> _WHAT THIS TASK INVOLVES_
Exactly the lines from the first line of the records to the line holding "frame to the" should be duplicated, and nothing more; pictures stay out.

[Stored data entries]
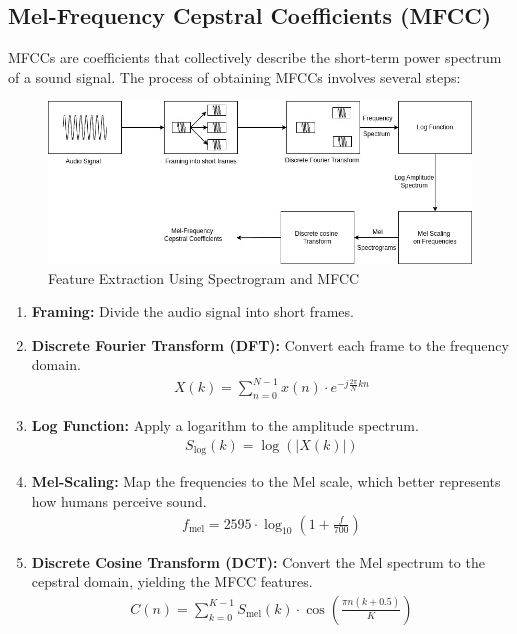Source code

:       \newpage
      
      \subsection{Mel-Frequency Cepstral Coefficients (MFCC)}
      MFCCs are coefficients that collectively describe the short-term power spectrum
      of a sound signal. The process of obtaining MFCCs involves several steps:
      \begin{figure}[h!]
            \centering
            \includegraphics[scale=0.5]{images/MFCC.jpg}
            \caption{Feature Extraction Using Spectrogram and
                  MFCC}%
      \end{figure}
      
      \begin{enumerate}
            \item \textbf{Framing:} Divide the audio signal into short frames.
            \item \textbf{Discrete Fourier Transform (DFT):} Convert each frame to the
                  frequency domain.
                  \begin{eqnarray}
                        X(k) = \sum_{n=0}^{N-1} x(n) \cdot e^{-j \frac{2\pi}{N} kn}
                  \end{eqnarray}

            \item \textbf{Log Function:} Apply a logarithm to the amplitude spectrum.
                  \begin{eqnarray}
                        S_{\text{log}}(k) = \log(|X(k)|)
                  \end{eqnarray}

            \item \textbf{Mel-Scaling:} Map the frequencies to the Mel scale, which
                  better represents how humans perceive sound.
                  \begin{eqnarray}
                        f_{\text{mel}} = 2595 \cdot \log_{10}(1 + \frac{f}{700})
                  \end{eqnarray}

            \item \textbf{Discrete Cosine Transform (DCT):} Convert the Mel spectrum to
                  the cepstral domain, yielding the MFCC features.
                  \begin{eqnarray}
                        C(n) = \sum_{k=0}^{K-1} S_{\text{mel}}(k) \cdot \cos \left(
                        \frac{\pi n (k+0.5)}{K} \right)
                  \end{eqnarray}

      \end{enumerate}

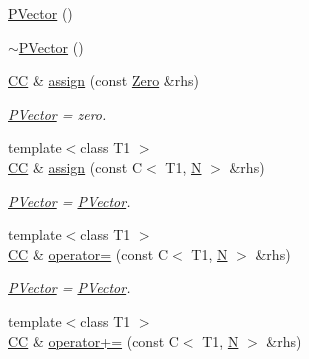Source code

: \begin{DoxyCompactItemize}
\item 
\mbox{\hyperlink{classENSEM_1_1PVector_afc5f971e6ec88789c8205b2e03b1edfd}{P\+Vector}} ()
\item 
\mbox{\hyperlink{classENSEM_1_1PVector_a74ba2f55760e8ed1947ef3bb534400b6}{$\sim$\+P\+Vector}} ()
\item 
\mbox{\hyperlink{classENSEM_1_1PVector_a92dc0a0a301a3dc96f7be5d337019bc7}{CC}} \& \mbox{\hyperlink{classENSEM_1_1PVector_a2dec9eb5015ac1a8a261a20c08d9650c}{assign}} (const \mbox{\hyperlink{structENSEM_1_1Zero}{Zero}} \&rhs)
\begin{DoxyCompactList}\small\item\em \mbox{\hyperlink{classENSEM_1_1PVector}{P\+Vector}} = zero. \end{DoxyCompactList}\item 
{\footnotesize template$<$class T1 $>$ }\\\mbox{\hyperlink{classENSEM_1_1PVector_a92dc0a0a301a3dc96f7be5d337019bc7}{CC}} \& \mbox{\hyperlink{classENSEM_1_1PVector_ab908e56421fdbff29813fb8bdaecdb6f}{assign}} (const C$<$ T1, \mbox{\hyperlink{adat__devel_2lib_2hadron_2operator__name__util_8cc_a7722c8ecbb62d99aee7ce68b1752f337}{N}} $>$ \&rhs)
\begin{DoxyCompactList}\small\item\em \mbox{\hyperlink{classENSEM_1_1PVector}{P\+Vector}} = \mbox{\hyperlink{classENSEM_1_1PVector}{P\+Vector}}. \end{DoxyCompactList}\item 
{\footnotesize template$<$class T1 $>$ }\\\mbox{\hyperlink{classENSEM_1_1PVector_a92dc0a0a301a3dc96f7be5d337019bc7}{CC}} \& \mbox{\hyperlink{classENSEM_1_1PVector_a2917b5cc8ed23d68b4cc6f1cfb0f9172}{operator=}} (const C$<$ T1, \mbox{\hyperlink{adat__devel_2lib_2hadron_2operator__name__util_8cc_a7722c8ecbb62d99aee7ce68b1752f337}{N}} $>$ \&rhs)
\begin{DoxyCompactList}\small\item\em \mbox{\hyperlink{classENSEM_1_1PVector}{P\+Vector}} = \mbox{\hyperlink{classENSEM_1_1PVector}{P\+Vector}}. \end{DoxyCompactList}\item 
{\footnotesize template$<$class T1 $>$ }\\\mbox{\hyperlink{classENSEM_1_1PVector_a92dc0a0a301a3dc96f7be5d337019bc7}{CC}} \& \mbox{\hyperlink{classENSEM_1_1PVector_a39e015a8751290105c2960d1607c1ce8}{operator+=}} (const C$<$ T1, \mbox{\hyperlink{adat__devel_2lib_2hadron_2operator__name__util_8cc_a7722c8ecbb62d99aee7ce68b1752f337}{N}} $>$ \&rhs)

\end{DoxyCompactItemize}
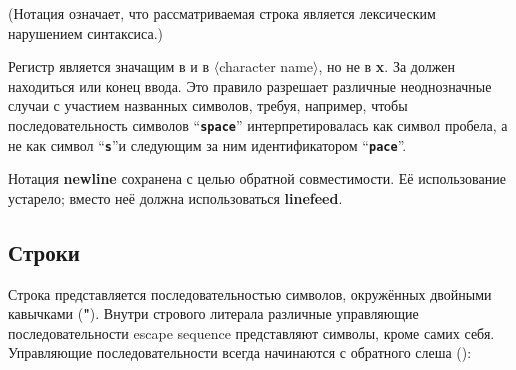 (Нотация  означает, что рассматриваемая строка является
лексическим нарушением синтаксиса.)

Регистр является значащим в {\bfseries\sharpsign\backwhack} и в
{\bfseries\sharpsign\backwhack} {\rm$\langle$character name$\rangle$}, но не в
{\bfseries\cf\sharpsign\backwhack{}x}. За  должен находиться
 или конец ввода. Это правило разрешает различные неоднозначные случаи с участием
названных символов, требуя, например, чтобы последовательность символов
``{\bfseries\tt\sharpsign\backwhack space}'' интерпретировалась как символ пробела, а не как символ
``{\bfseries\tt\sharpsign\backwhack s}''и следующим за ним идентификатором ``{\bfseries\tt pace}''.

\begin{note}
  Нотация {\bfseries\cf\sharpsign\backwhack{}newline} сохранена с целью обратной совместимости. Её
  использование устарело; вместо неё должна использоваться
  {\bfseries\cf\sharpsign\backwhack{}linefeed}.
\end{note}

\subsection{Строки}

\vest Строка представляется последовательностью символов, окружённых двойными кавычками
({\bfseries\cf "}). Внутри стрового литерала различные управляющие последовательности\mainindex
{escape sequence} представляют символы, кроме самих себя. Управляющие последовательности
всегда начинаются с обратного слеша ({\bfseries\backwhack{}}):


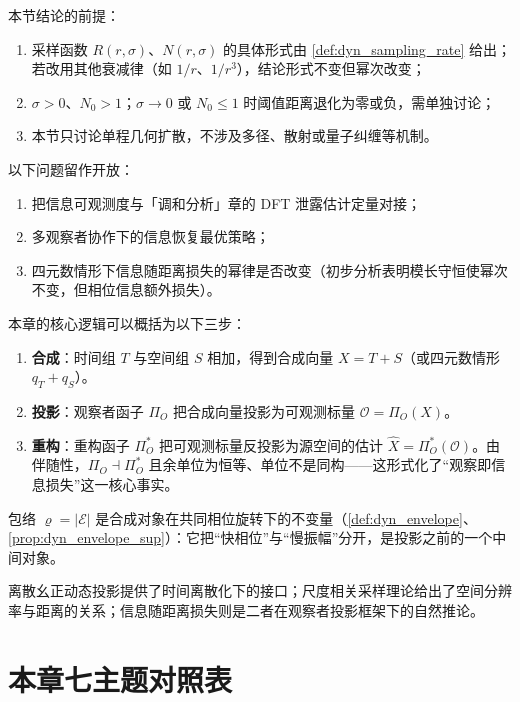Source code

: \begin{remark}[适用范围与开放问题]\label{rem:dyn_information_distance_scope}
本节结论的前提：
\begin{enumerate}[label=(\roman*)]
    \item 采样函数 $R(r,\sigma)$、$N(r,\sigma)$ 的具体形式由 \cref{def:dyn_sampling_rate} 给出；若改用其他衰减律（如 $1/r$、$1/r^3$），结论形式不变但幂次改变；
    \item $\sigma>0$、$N_0>1$；$\sigma\to 0$ 或 $N_0\le 1$ 时阈值距离退化为零或负，需单独讨论；
    \item 本节只讨论单程几何扩散，不涉及多径、散射或量子纠缠等机制。
\end{enumerate}
以下问题留作开放：
\begin{enumerate}[label=(\alph*)]
    \item 把信息可观测度与「调和分析」章的 DFT 泄露估计定量对接；
    \item 多观察者协作下的信息恢复最优策略；
    \item 四元数情形下信息随距离损失的幂律是否改变（初步分析表明模长守恒使幂次不变，但相位信息额外损失）。
\end{enumerate}
\end{remark}

\begin{remark}[本章统一逻辑]\label{rem:dyn_unified_logic}
本章的核心逻辑可以概括为以下三步：
\begin{enumerate}[label=(\arabic*)]
    \item \textbf{合成}：时间组 $T$ 与空间组 $S$ 相加，得到合成向量 $X=T+S$（或四元数情形 $q_T+q_S$）。
    \item \textbf{投影}：观察者函子 $\Pi_O$ 把合成向量投影为可观测标量 $\mathcal O=\Pi_O(X)$。
    \item \textbf{重构}：重构函子 $\Pi_O^\ast$ 把可观测标量反投影为源空间的估计 $\widehat X=\Pi_O^\ast(\mathcal O)$。由伴随性，$\Pi_O\dashv\Pi_O^\ast$ 且余单位为恒等、单位不是同构——这形式化了“观察即信息损失”这一核心事实。
\end{enumerate}
包络 $\varrho=|\mathcal E|$ 是合成对象在共同相位旋转下的不变量（\cref{def:dyn_envelope}、\cref{prop:dyn_envelope_sup}）：它把“快相位”与“慢振幅”分开，是投影之前的一个中间对象。

离散幺正动态投影提供了时间离散化下的接口；尺度相关采样理论给出了空间分辨率与距离的关系；信息随距离损失则是二者在观察者投影框架下的自然推论。
\end{remark}

\section*{本章七主题对照表}

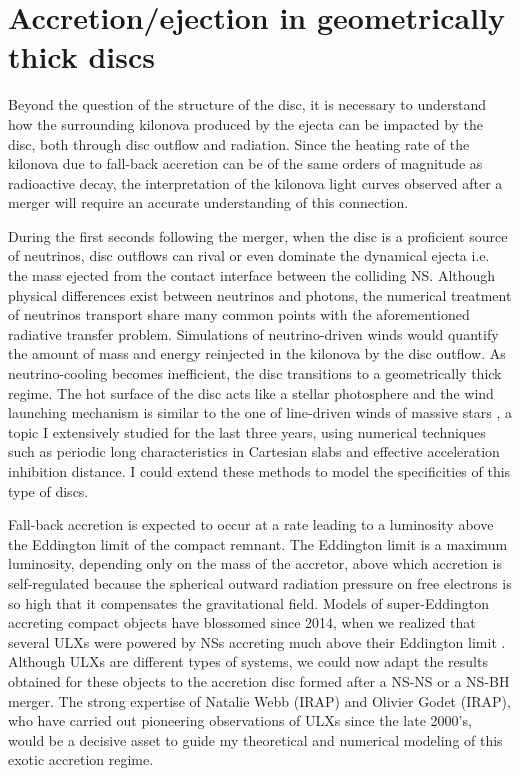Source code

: \documentclass[11pt,onecolumn]{article}
\makeatletter
\newcommand{\ulxs}{ULXs\xspace}
\newcommand*{\ns}{NS\@\xspace}
\newcommand*{\nss}{NSs\@\xspace}
\newcommand*{\bh}{BH\@\xspace}
\newcommand*{\ie}{i.e.\@\xspace}
\makeatother
\begin{document}
\section{Accretion/ejection in geometrically thick discs}

Beyond the question of the structure of the disc, it is necessary to understand how the surrounding kilonova produced by the ejecta can be impacted by the disc, both through disc outflow and radiation. Since the heating rate of the kilonova due to fall-back accretion can be of the same orders of magnitude as radioactive decay, the interpretation of the kilonova light curves observed after a merger will require an accurate understanding of this connection. 

During the first seconds following the merger, when the disc is a proficient source of neutrinos, disc outflows can rival or even dominate the dynamical ejecta \ie the mass ejected from the contact interface between the colliding \ns. Although physical differences exist between neutrinos and photons, the numerical treatment of neutrinos transport share many common points with the aforementioned radiative transfer problem. Simulations of neutrino-driven winds would quantify the amount of mass and energy reinjected in the kilonova by the disc outflow. As neutrino-cooling becomes inefficient, the disc transitions to a geometrically thick regime. The hot surface of the disc acts like a stellar photosphere and the wind launching mechanism is similar to the one of line-driven winds of massive stars \citep{Castor1975}, a topic I extensively studied for the last three years, using numerical techniques such as periodic long characteristics in Cartesian slabs and effective acceleration inhibition distance. I could extend these methods to model the specificities of this type of discs.

Fall-back accretion is expected to occur at a rate leading to a luminosity above the Eddington limit of the compact remnant. The Eddington limit is a maximum luminosity, depending only on the mass of the accretor, above which accretion is self-regulated because the spherical outward radiation pressure on free electrons is so high that it compensates the gravitational field. Models of super-Eddington accreting compact objects have blossomed since 2014, when we realized that several \ulxs were powered by \nss accreting much above their Eddington limit \citep{Bachetti2014}. Although \ulxs are different types of systems, we could now adapt the results obtained for these objects to the accretion disc formed after a \ns-\ns or a \ns-\bh merger. The strong expertise of Natalie Webb (IRAP) and Olivier Godet (IRAP), who have carried out pioneering observations of \ulxs since the late 2000's, would be a decisive asset to guide my theoretical and numerical modeling of this exotic accretion regime.
\end{document}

> _FINISHED TASK_
Source code

:       \newpage
      
      \subsection{Mel-Frequency Cepstral Coefficients (MFCC)}
      MFCCs are coefficients that collectively describe the short-term power spectrum
      of a sound signal. The process of obtaining MFCCs involves several steps:
      \begin{figure}[h!]
            \centering
            \includegraphics[scale=0.5]{images/MFCC.jpg}
            \caption{Feature Extraction Using Spectrogram and
                  MFCC}%
      \end{figure}
      
      \begin{enumerate}
            \item \textbf{Framing:} Divide the audio signal into short frames.
            \item \textbf{Discrete Fourier Transform (DFT):} Convert each frame to the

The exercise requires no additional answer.